(RECORDS FOR PROCESSING Opens)

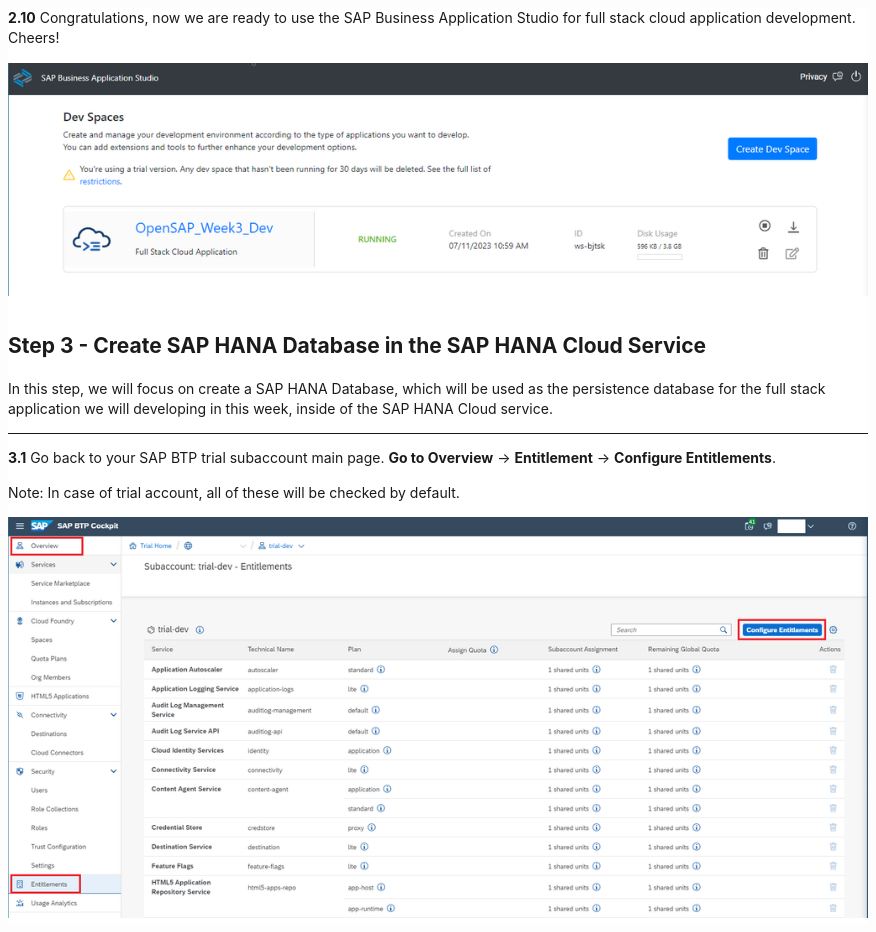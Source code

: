 **2.10** Congratulations, now we are ready to use the SAP Business Application Studio for full stack cloud application development. Cheers!

![bas-sub-success](./images/bas-sub-success.png)

## Step 3 - Create SAP HANA Database in the SAP HANA Cloud Service

In this step, we will focus on create a SAP HANA Database, which will be used as the persistence database for the full stack application we will developing in this week, inside of the SAP HANA Cloud service.

---
**3.1** Go back to your SAP BTP trial subaccount main page. **Go to Overview** -> **Entitlement** -> **Configure Entitlements**.

Note: In case of trial account, all of these will be checked by default. 

![configure-entitlement-for-hana-cloud](./images/configure-entitlement-for-hana-cloud.png)
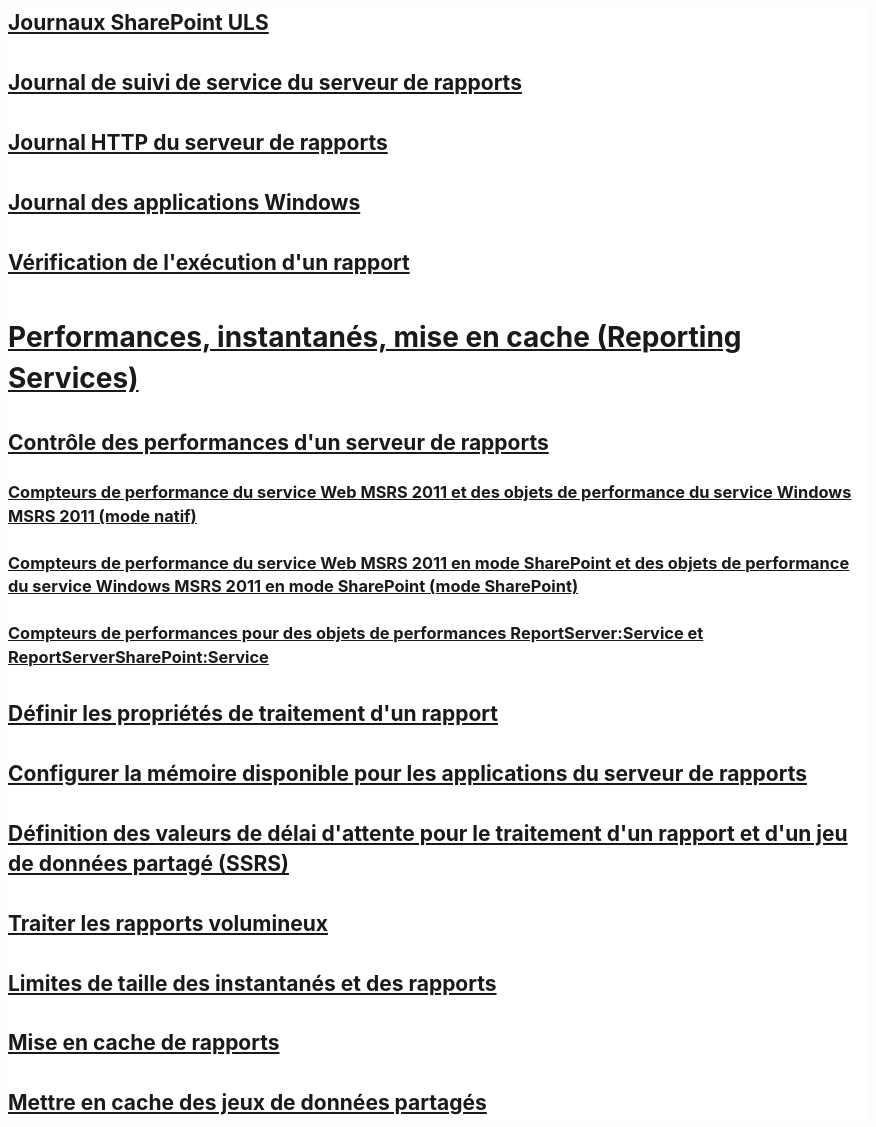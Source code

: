 ## [Journaux SharePoint ULS](turn-on-reporting-services-events-for-the-sharepoint-trace-log-uls.md)  
## [Journal de suivi de service du serveur de rapports](report-server-service-trace-log.md)  
## [Journal HTTP du serveur de rapports](report-server-http-log.md)  
## [Journal des applications Windows](windows-application-log.md)  
## [Vérification de l'exécution d'un rapport](verifying-a-report-run.md)  
# [Performances, instantanés, mise en cache (Reporting Services)](performance-snapshots-caching-reporting-services.md)  
## [Contrôle des performances d'un serveur de rapports](monitoring-report-server-performance.md)  
### [Compteurs de performance du service Web MSRS 2011 et des objets de performance du service Windows MSRS 2011 (mode natif)](performance-counters-msrs-2011-web-service-performance-objects.md)  
### [Compteurs de performance du service Web MSRS 2011 en mode SharePoint et des objets de performance du service Windows MSRS 2011 en mode SharePoint (mode SharePoint)](performance-counters-msrs-2011-sharepoint-mode-performance-objects.md)  
### [Compteurs de performances pour des objets de performances ReportServer:Service  et ReportServerSharePoint:Service](performance-counters-reportserver-service-performance-objects.md)  
## [Définir les propriétés de traitement d'un rapport](set-report-processing-properties.md)  
## [Configurer la mémoire disponible pour les applications du serveur de rapports](configure-available-memory-for-report-server-applications.md)  
## [Définition des valeurs de délai d'attente pour le traitement d'un rapport et d'un jeu de données partagé (SSRS)](setting-time-out-values-for-report-and-shared-dataset-processing-ssrs.md)  
## [Traiter les rapports volumineux](process-large-reports.md)  
## [Limites de taille des instantanés et des rapports](report-and-snapshot-size-limits.md)  
## [Mise en cache de rapports](caching-reports-ssrs.md)  
## [Mettre en cache des jeux de données partagés](cache-shared-datasets-ssrs.md)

(RECORDS FOR PROCESSING Closes)

§ **ASSIGNMENT**: Look through the data above for the word "trace". Report each line where it occurs.

§ **RESPONSE TO THIS TASK**:
: ## [Journaux SharePoint ULS](turn-on-reporting-services-events-for-the-sharepoint-trace-log-uls.md)  
## [Journal de suivi de service du serveur de rapports](report-server-service-trace-log.md)  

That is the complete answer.